I've taken a lot of walks lately along the path of the proposed freeway extension, down quiet streets shaded by trees grown together into dense green canopies, past neat, modest bungalows, and I try to imagine what the area might feel like split by eight lanes of superhighway. All along the route are little pockets of bulldozed land, half-acre oblongs of dead, brown grass scattered among the well-kept lawns. It's not improbable that the drowsy quality tying these neighborhoods together reflects their having lived under a half-century-long death sentence, that postmodern condominium developments have been kept away by the fear that, someday soon, the freeway might actually be approved.
South Pasadena residents, by and large, are not the kind of people you'd expect to find allied with the Sierra Club--a friend who toured open houses last weekend reported that four out of the five homes she visited had copies of William Bennett's "Book of Virtues" prominently displayed on their coffee tables--and it is occasionally disconcerting to hear Mercedes-driving South Pasadenans suggest that the answer to the area's traffic problems lies in mass transit. It is the kind of small, solid Midwestern town you can imagine Elmer Gantry living in, or practically any character from a Booth Tarkington novel, except that South Pasadena is only 10 minutes from Downtown L.A. It is a pure Norman Rockwell stage set. The producers of "Back to the Future" filmed here when they wanted to evoke small-town America, and that fact is duly noted in nearly every Chamber of Commerce brochure.
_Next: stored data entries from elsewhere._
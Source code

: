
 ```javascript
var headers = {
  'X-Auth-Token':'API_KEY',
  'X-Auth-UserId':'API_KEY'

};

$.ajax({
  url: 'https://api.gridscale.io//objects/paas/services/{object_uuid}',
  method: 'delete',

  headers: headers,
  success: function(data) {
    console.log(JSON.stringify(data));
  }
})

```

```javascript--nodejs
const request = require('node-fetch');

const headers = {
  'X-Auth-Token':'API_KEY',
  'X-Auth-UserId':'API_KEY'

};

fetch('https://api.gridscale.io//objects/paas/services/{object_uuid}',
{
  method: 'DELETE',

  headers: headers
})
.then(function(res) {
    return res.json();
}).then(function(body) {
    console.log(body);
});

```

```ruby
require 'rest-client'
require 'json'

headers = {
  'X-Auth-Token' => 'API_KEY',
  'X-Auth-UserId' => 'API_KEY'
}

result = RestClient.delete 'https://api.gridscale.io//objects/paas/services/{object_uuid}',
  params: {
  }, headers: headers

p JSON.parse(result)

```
I am distinctly a latecomer to this debate. There exist Alhambra officials who have been pushing the freeway since late in the Truman Administration, South Pasadena families who have been fighting it through three generations. It is impossible to be neutral: Either you mourn the loss of the cherried-out Craftsman bungalow your great-aunt used to live in, or you're an underemployed master electrician who wouldn't mind a few years of steady freeway work. One side sees a struggle between family-loving South Pasadena PTA members and greedy development dollars to the south, the other as between ordinary working people and wealthy suburbanites desperate to keep internal-combustion fumes off their petunias. And when you click on the news radio at the point when the helicopter person starts talking about a major chemical spill or an overturned truck full of cows, it's better than even money that the incident occurred on the truck-choked Long Beach Freeway.
But freeways that were cut through living urban fabric transformed much of East L.A. into sterile overpass. The new Century Freeway took 30 years, cost a mint, evicted gadzillion families and shaves only five or 10 minutes off a trip to the airport from Downtown--provided that the Harbor Freeway is flowing well, which it usually isn't. Does America's insuperable freedom include the liberty never to take a surface street?